# Exercise directions
Once every line in the data below has been checked for "comprehensive", give the number of lines that hold it, and only that.

[Saved entries]
--- START ---
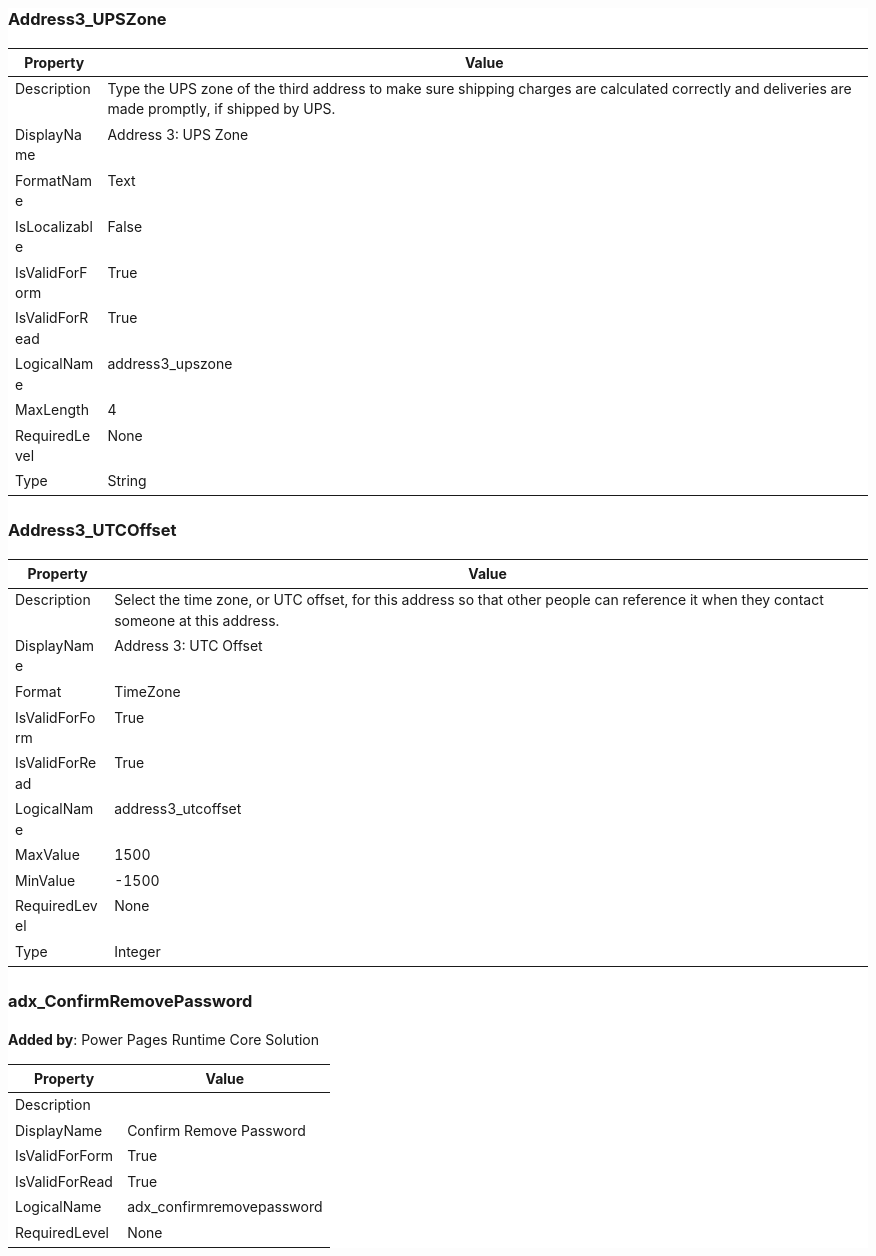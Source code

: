 ### <a name="BKMK_Address3_UPSZone"></a> Address3_UPSZone

|Property|Value|
|--------|-----|
|Description|Type the UPS zone of the third address to make sure shipping charges are calculated correctly and deliveries are made promptly, if shipped by UPS.|
|DisplayName|Address 3: UPS Zone|
|FormatName|Text|
|IsLocalizable|False|
|IsValidForForm|True|
|IsValidForRead|True|
|LogicalName|address3_upszone|
|MaxLength|4|
|RequiredLevel|None|
|Type|String|


### <a name="BKMK_Address3_UTCOffset"></a> Address3_UTCOffset

|Property|Value|
|--------|-----|
|Description|Select the time zone, or UTC offset, for this address so that other people can reference it when they contact someone at this address.|
|DisplayName|Address 3: UTC Offset|
|Format|TimeZone|
|IsValidForForm|True|
|IsValidForRead|True|
|LogicalName|address3_utcoffset|
|MaxValue|1500|
|MinValue|-1500|
|RequiredLevel|None|
|Type|Integer|


### <a name="BKMK_adx_ConfirmRemovePassword"></a> adx_ConfirmRemovePassword

**Added by**: Power Pages Runtime Core Solution

|Property|Value|
|--------|-----|
|Description||
|DisplayName|Confirm Remove Password|
|IsValidForForm|True|
|IsValidForRead|True|
|LogicalName|adx_confirmremovepassword|
|RequiredLevel|None|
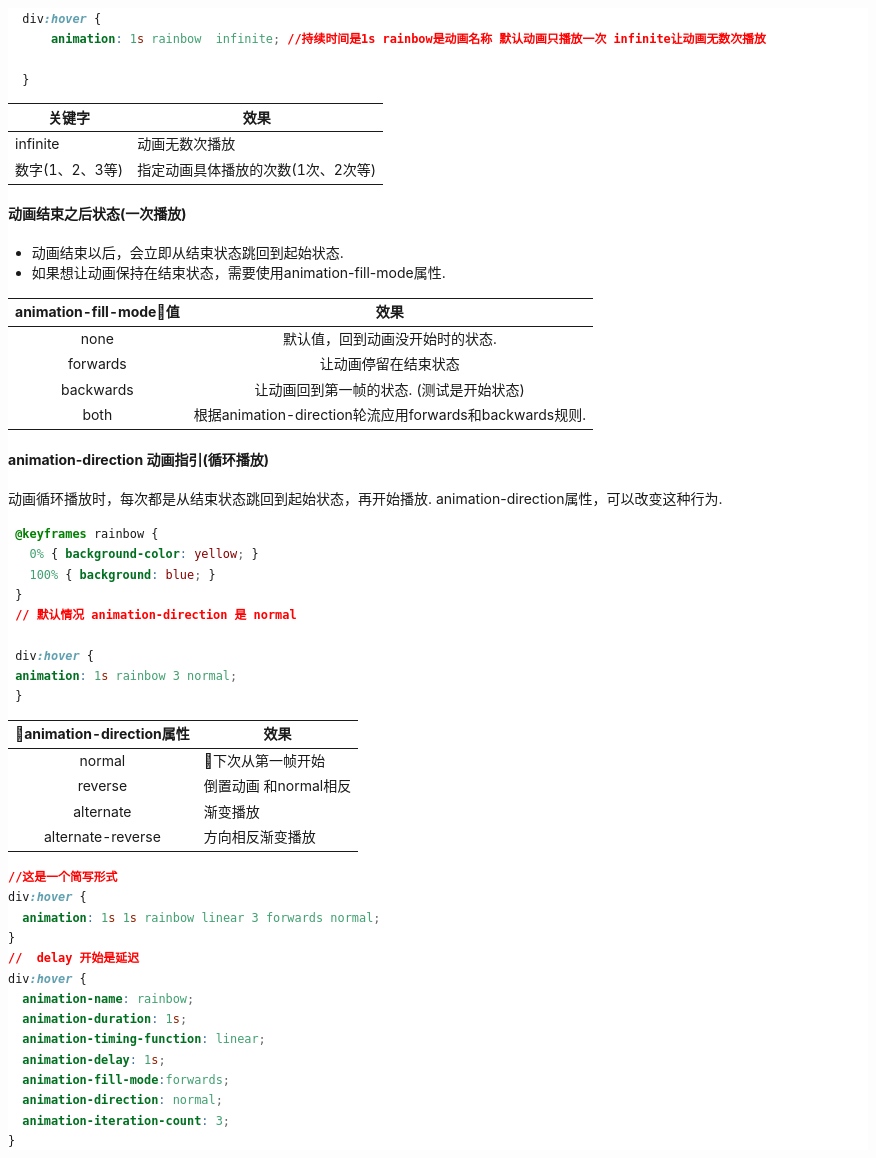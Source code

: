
  ```css
   div:hover {
       animation: 1s rainbow  infinite; //持续时间是1s rainbow是动画名称 默认动画只播放一次 infinite让动画无数次播放
       
   }
 ```

 关键字         |    效果
 ------        | --------
 infinite      | 动画无数次播放
 数字(1、2、3等) | 指定动画具体播放的次数(1次、2次等)

#### 动画结束之后状态(一次播放)

+ 动画结束以后，会立即从结束状态跳回到起始状态. 
+ 如果想让动画保持在结束状态，需要使用animation-fill-mode属性.   

 animation-fill-mode值 |   效果
 :-------:        |  :-------:
 none           |  默认值，回到动画没开始时的状态. 
 forwards       |  让动画停留在结束状态
 backwards      |  让动画回到第一帧的状态. (测试是开始状态)
 both           | 根据animation-direction轮流应用forwards和backwards规则. 

#### animation-direction 动画指引(循环播放)

  动画循环播放时，每次都是从结束状态跳回到起始状态，再开始播放. animation-direction属性，可以改变这种行为. 

 ```css
  @keyframes rainbow {
    0% { background-color: yellow; }
    100% { background: blue; }
  }
  // 默认情况 animation-direction 是 normal

  div:hover {
  animation: 1s rainbow 3 normal;
  }
 ```

animation-direction属性 | 效果
:-------: |---------
normal  | 下次从第一帧开始
reverse | 倒置动画 和normal相反
alternate | 渐变播放
alternate-reverse | 方向相反渐变播放

```css
//这是一个简写形式
div:hover {
  animation: 1s 1s rainbow linear 3 forwards normal;
}
//  delay 开始是延迟
div:hover {
  animation-name: rainbow;
  animation-duration: 1s;
  animation-timing-function: linear;
  animation-delay: 1s;
  animation-fill-mode:forwards;
  animation-direction: normal;
  animation-iteration-count: 3;
}
```
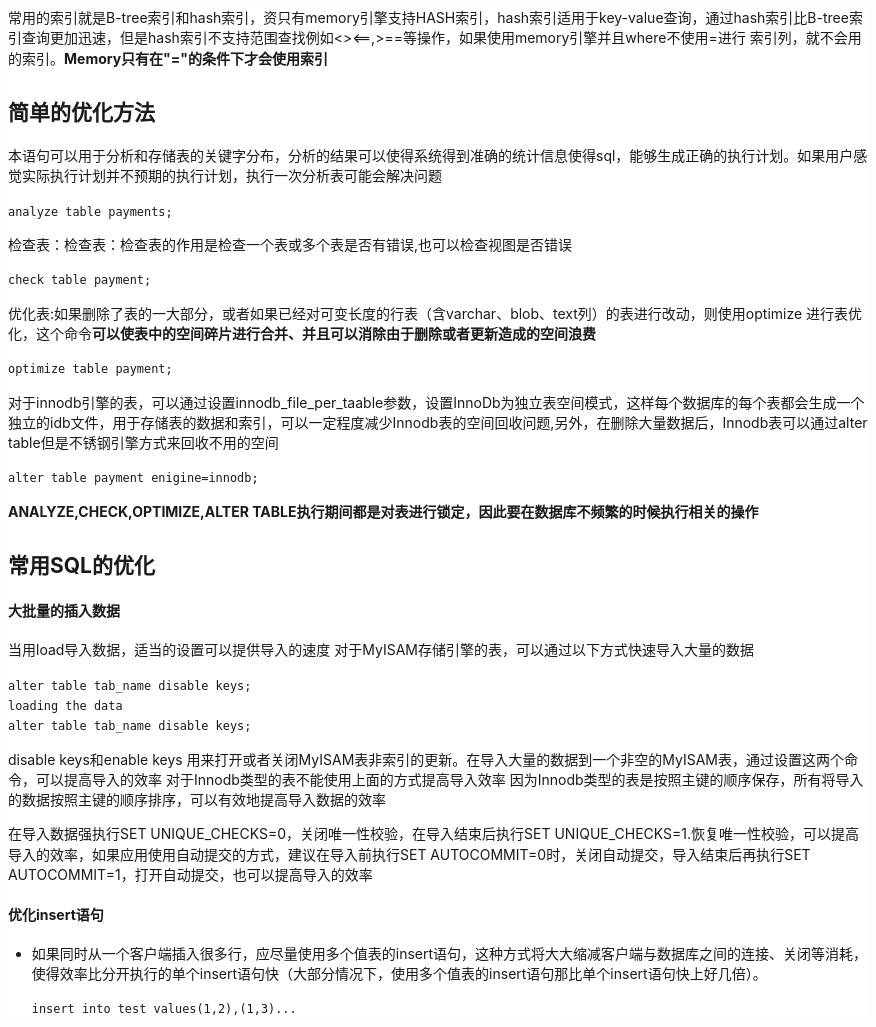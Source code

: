 常用的索引就是B-tree索引和hash索引，资只有memory引擎支持HASH索引，hash索引适用于key-value查询，通过hash索引比B-tree索引查询更加迅速，但是hash索引不支持范围查找例如<><==,>==等操作，如果使用memory引擎并且where不使用=进行 索引列，就不会用的索引。**Memory只有在"="的条件下才会使用索引**

## 简单的优化方法

本语句可以用于分析和存储表的关键字分布，分析的结果可以使得系统得到准确的统计信息使得sql，能够生成正确的执行计划。如果用户感觉实际执行计划并不预期的执行计划，执行一次分析表可能会解决问题

```
analyze table payments;
```

检查表：检查表：检查表的作用是检查一个表或多个表是否有错误,也可以检查视图是否错误

```
check table payment;
```

优化表:如果删除了表的一大部分，或者如果已经对可变长度的行表（含varchar、blob、text列）的表进行改动，则使用optimize 进行表优化，这个命令**可以使表中的空间碎片进行合并、并且可以消除由于删除或者更新造成的空间浪费**

```
optimize table payment;
```

对于innodb引擎的表，可以通过设置innodb_file_per_taable参数，设置InnoDb为独立表空间模式，这样每个数据库的每个表都会生成一个独立的idb文件，用于存储表的数据和索引，可以一定程度减少Innodb表的空间回收问题,另外，在删除大量数据后，Innodb表可以通过alter table但是不锈钢引擎方式来回收不用的空间

```
alter table payment enigine=innodb;
```

**ANALYZE,CHECK,OPTIMIZE,ALTER TABLE执行期间都是对表进行锁定，因此要在数据库不频繁的时候执行相关的操作**

## 常用SQL的优化

#### 大批量的插入数据

当用load导入数据，适当的设置可以提供导入的速度
对于MyISAM存储引擎的表，可以通过以下方式快速导入大量的数据

```
alter table tab_name disable keys;
loading the data
alter table tab_name disable keys;
```

disable keys和enable keys 用来打开或者关闭MyISAM表非索引的更新。在导入大量的数据到一个非空的MyISAM表，通过设置这两个命令，可以提高导入的效率
对于Innodb类型的表不能使用上面的方式提高导入效率
因为Innodb类型的表是按照主键的顺序保存，所有将导入的数据按照主键的顺序排序，可以有效地提高导入数据的效率

在导入数据强执行SET UNIQUE_CHECKS=0，关闭唯一性校验，在导入结束后执行SET UNIQUE_CHECKS=1.恢复唯一性校验，可以提高导入的效率，如果应用使用自动提交的方式，建议在导入前执行SET AUTOCOMMIT=0时，关闭自动提交，导入结束后再执行SET AUTOCOMMIT=1，打开自动提交，也可以提高导入的效率

#### 优化insert语句

- 如果同时从一个客户端插入很多行，应尽量使用多个值表的insert语句，这种方式将大大缩减客户端与数据库之间的连接、关闭等消耗，使得效率比分开执行的单个insert语句快（大部分情况下，使用多个值表的insert语句那比单个insert语句快上好几倍）。

  ```
  insert into test values(1,2),(1,3)...
  ```
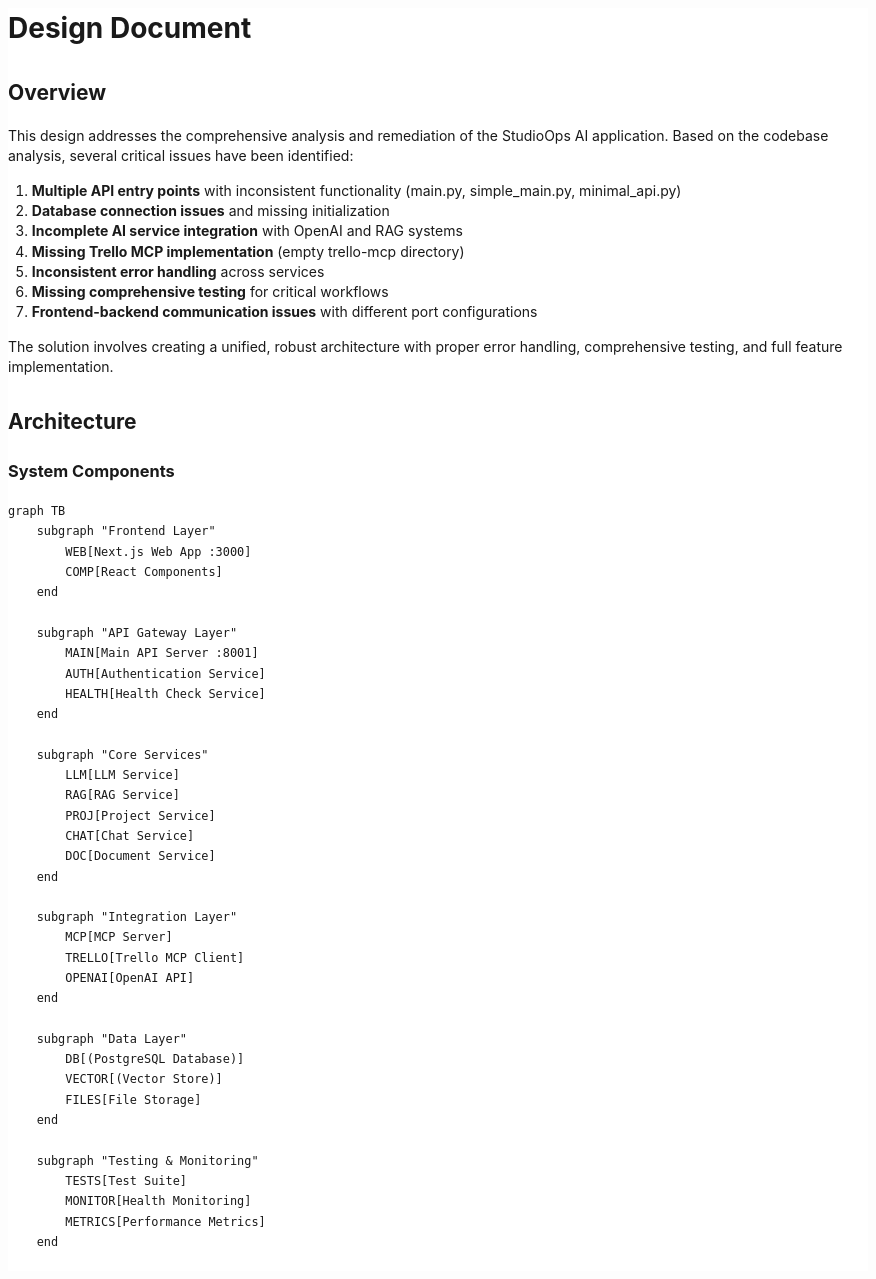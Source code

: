 # Design Document

## Overview

This design addresses the comprehensive analysis and remediation of the StudioOps AI application. Based on the codebase analysis, several critical issues have been identified:

1. **Multiple API entry points** with inconsistent functionality (main.py, simple_main.py, minimal_api.py)
2. **Database connection issues** and missing initialization
3. **Incomplete AI service integration** with OpenAI and RAG systems
4. **Missing Trello MCP implementation** (empty trello-mcp directory)
5. **Inconsistent error handling** across services
6. **Missing comprehensive testing** for critical workflows
7. **Frontend-backend communication issues** with different port configurations

The solution involves creating a unified, robust architecture with proper error handling, comprehensive testing, and full feature implementation.

## Architecture

### System Components

```mermaid
graph TB
    subgraph "Frontend Layer"
        WEB[Next.js Web App :3000]
        COMP[React Components]
    end
    
    subgraph "API Gateway Layer"
        MAIN[Main API Server :8001]
        AUTH[Authentication Service]
        HEALTH[Health Check Service]
    end
    
    subgraph "Core Services"
        LLM[LLM Service]
        RAG[RAG Service]
        PROJ[Project Service]
        CHAT[Chat Service]
        DOC[Document Service]
    end
    
    subgraph "Integration Layer"
        MCP[MCP Server]
        TRELLO[Trello MCP Client]
        OPENAI[OpenAI API]
    end
    
    subgraph "Data Layer"
        DB[(PostgreSQL Database)]
        VECTOR[(Vector Store)]
        FILES[File Storage]
    end
    
    subgraph "Testing & Monitoring"
        TESTS[Test Suite]
        MONITOR[Health Monitoring]
        METRICS[Performance Metrics]
    end
    
```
--- END ---
# Response box
3